The shipbuilding industry was the first but not the last traditional sector of Taiwan’s economy which would feel rising pressure from China, (...) the situation would only grow worse as President Ma Ying-jeou was striving to conclude an Economic Cooperation Framework Agreement with China. (...)
China was also giving generous subsidies to ship owners, making life difficult for the Taiwanese sector (...).”
Lastly, a constructive proposal for a bold, spirited counter-move:
Shipbuilders called on the government to subsidize the building of vessels in new materials which were lighter, more fuel efficient, and easier to repair than steel ships, the paper said.”
As an aside, I assume the last paragraph quoted above to be the lead that prompted Michael’s Sat., Feb. 13 post Paper on Parade: Technological innovations and industry clustering in the bicycle industry in Taiwan.
But I digress. I did not bother checking whether Indonesia has state-run fishing operations because I trust Et News and Liberty Times adhere to standard code of journalism. And since Anonymous6:29 AM seems to differ on this, it should be left to Anonymous6:29 AM to do his homework and report his findings on this page.
Furthermore, I did not bother checking whether Indonesia has state-run fishing operations because I believe Indonesia most certainly has its Ministry or Department of Fisheries making decisions and sending its directives to fishing fleets owners on feed-backs from the latter.

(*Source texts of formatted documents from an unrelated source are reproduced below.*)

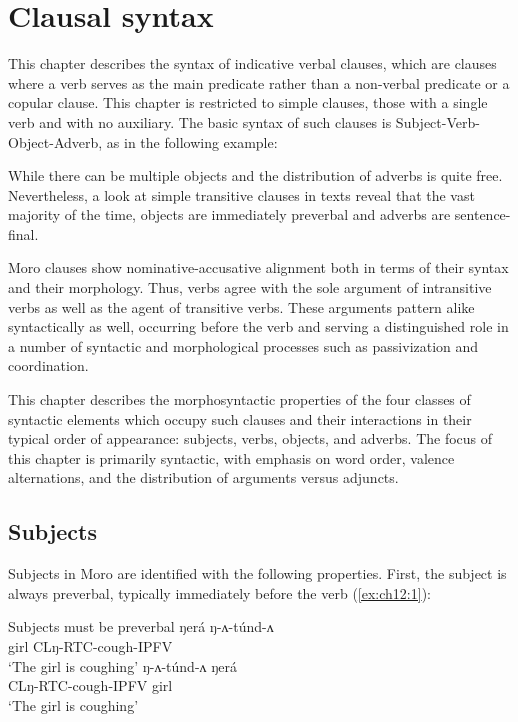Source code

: \chapter{Clausal syntax}\label{chapter:syntax}

This chapter describes the syntax of indicative verbal clauses, which are clauses where a verb serves as the main predicate rather than a non-verbal predicate or a copular clause. This chapter is restricted to simple clauses, those with a single verb and with no auxiliary. The basic syntax of such clauses is Subject-Verb-Object-Adverb, as in the following example:

While there can be multiple objects and the distribution of adverbs is quite free. Nevertheless, a look at simple transitive clauses in texts reveal that the vast majority of the time, objects are immediately preverbal and adverbs are sentence-final. %

Moro clauses show nominative-accusative alignment both in terms of their syntax and their morphology. Thus, verbs agree with the sole argument of intransitive verbs as well as the agent of transitive verbs. These arguments pattern alike syntactically as well, occurring before the verb and serving a distinguished role in a number of syntactic and morphological processes such as passivization and coordination.

This chapter describes the morphosyntactic properties of the four classes of syntactic elements which occupy such clauses and their interactions in their typical order of appearance: subjects, verbs, objects, and adverbs. The focus of this chapter is primarily syntactic, with emphasis on word order, valence alternations, and the distribution of arguments versus adjuncts.

\section{Subjects}\label{sec:ch12:subjects}

Subjects in Moro are identified with the following properties. First, the subject is always preverbal, typically immediately before the verb (\ref{ex:ch12:1}):  %

\ea Subjects must be preverbal \label{ex:ch12:1}
\ea ŋerá ŋ-ʌ-túnd-ʌ\\
girl CLŋ-RTC-cough-IPFV\\
`The girl is coughing'
\ex *ŋ-ʌ-túnd-ʌ ŋerá\\
CLŋ-RTC-cough-IPFV girl\\
`The girl is coughing'
\z 
\z 

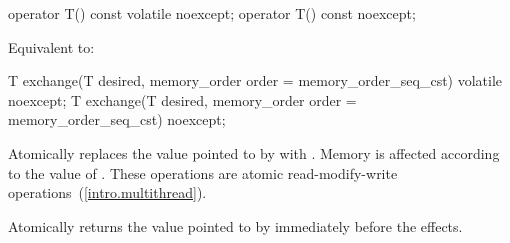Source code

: %
%
%
\begin{itemdecl}
operator T() const volatile noexcept;
operator T() const noexcept;
\end{itemdecl}

\begin{itemdescr}
\pnum
\effects Equivalent to: 
\end{itemdescr}


%
%
%
%
%
\begin{itemdecl}
T exchange(T desired, memory_order order = memory_order_seq_cst) volatile noexcept;
T exchange(T desired, memory_order order = memory_order_seq_cst) noexcept;
\end{itemdecl}

\begin{itemdescr}
\pnum
\effects Atomically replaces the value pointed to by 
with .
Memory is affected according to the value of .
These operations are atomic read-modify-write operations~(\ref{intro.multithread}).

\pnum
\returns Atomically returns the value pointed to by  immediately before the effects.
\end{itemdescr}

As a modern islands nation with a seafaring history going back three millennia in an area encompassing locations as remote as Taiwan, Easter Island, New Zealand and Madagascar, Indonesia sea-related industries must afford a lot of investments opportunities.
Where I would thank said Anonymous6:29 AM; is in his bringing up to my mind the following:
• who could be involved in the Indonesian fishing industry?
• what share of the industry is in entrepreneurial Huaqiao’s hands?
• where does Huaqio’s (cunningly extracted) allegiance lay?
• which hegemonic state diligently applies itself to enabling that allegiance to foster its national interests?
• in how many Huaqiao fleet owner’s directorial office can one see framed in prominent view a snapshot of said fleet owner crossing chopsticks with PRC leaders going back as early as Deng Xiao-ping?
• what are the stated national interests of said state in regard to Taiwan?
Go through that informed battery of queries. Now, follow my rueful gaze toward Chuuka-ed-Taihoku and of late, Chuuka-ed-Taihoku-parroting Tokyo. Think “united front”, not another dark scheme feverish cabal-mongers hatched out, but the stated policy of PRC. And you will rightfully infer that, after many in the region, the lately more "politically correct" Indonesian government had plenty of hints coming its way.